● **Records for this task**:

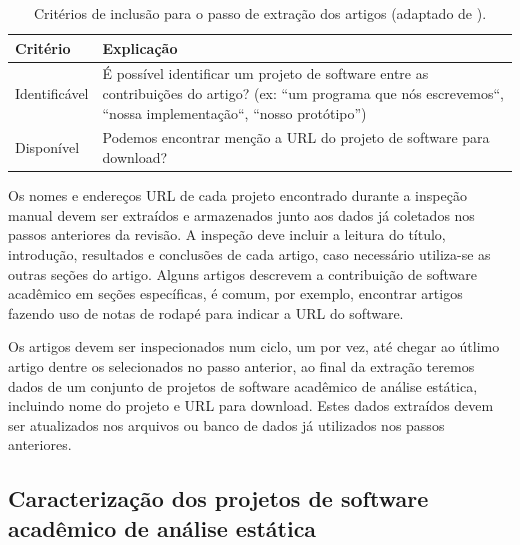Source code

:\begin{table}[h]
\caption{Critérios de inclusão para o passo de extração dos artigos (adaptado de ).}
\centering
\begin{tabular}{ l p{12cm} }
  \hline
  Critério         & Explicação \\
  \hline
  Identificável    & É possível identificar um projeto de software entre as contribuições do artigo? (ex: ``um programa que nós escrevemos``, ``nossa implementação``, ``nosso protótipo'') \\
  Disponível       & Podemos encontrar menção a URL do projeto de software para download? \\
  \hline
\end{tabular}
\label{criterios-extracao}
\end{table}

Os nomes e endereços URL de cada projeto encontrado durante a inspeção manual
devem ser extraídos e armazenados junto aos dados já coletados nos passos
anteriores da revisão. A inspeção deve incluir a leitura do título, introdução,
resultados e conclusões de cada artigo, caso necessário utiliza-se as outras
seções do artigo. Alguns artigos descrevem a contribuição de software acadêmico
em seções específicas, é comum, por exemplo, encontrar artigos fazendo uso de
notas de rodapé para indicar a URL do software.

Os artigos devem ser inspecionados num ciclo, um por vez, até chegar ao útlimo
artigo dentre os selecionados no passo anterior, ao final da extração teremos
dados de um conjunto de projetos de software acadêmico de análise estática,
incluindo nome do projeto e URL para download. Estes dados extraídos devem ser
atualizados nos arquivos ou banco de dados já utilizados nos passos anteriores.



\subsection{Caracterização dos projetos de software acadêmico de análise estática}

● **Your assignment**: All of the entries above should be retyped exactly, with the pictures left out.

● **Exercise output**:
Source code

:\begin{table}[h]
\caption{Critérios de inclusão para o passo de extração dos artigos (adaptado de ).}
\centering
\begin{tabular}{ l p{12cm} }
  \hline
  Critério         & Explicação \\
  \hline
  Identificável    & É possível identificar um projeto de software entre as contribuições do artigo? (ex: ``um programa que nós escrevemos``, ``nossa implementação``, ``nosso protótipo'') \\
  Disponível       & Podemos encontrar menção a URL do projeto de software para download? \\
  \hline
\end{tabular}
\label{criterios-extracao}
\end{table}

Os nomes e endereços URL de cada projeto encontrado durante a inspeção manual
devem ser extraídos e armazenados junto aos dados já coletados nos passos
anteriores da revisão. A inspeção deve incluir a leitura do título, introdução,
resultados e conclusões de cada artigo, caso necessário utiliza-se as outras
seções do artigo. Alguns artigos descrevem a contribuição de software acadêmico
em seções específicas, é comum, por exemplo, encontrar artigos fazendo uso de
notas de rodapé para indicar a URL do software.

Os artigos devem ser inspecionados num ciclo, um por vez, até chegar ao útlimo
artigo dentre os selecionados no passo anterior, ao final da extração teremos
dados de um conjunto de projetos de software acadêmico de análise estática,
incluindo nome do projeto e URL para download. Estes dados extraídos devem ser
atualizados nos arquivos ou banco de dados já utilizados nos passos anteriores.



\subsection{Caracterização dos projetos de software acadêmico de análise estática}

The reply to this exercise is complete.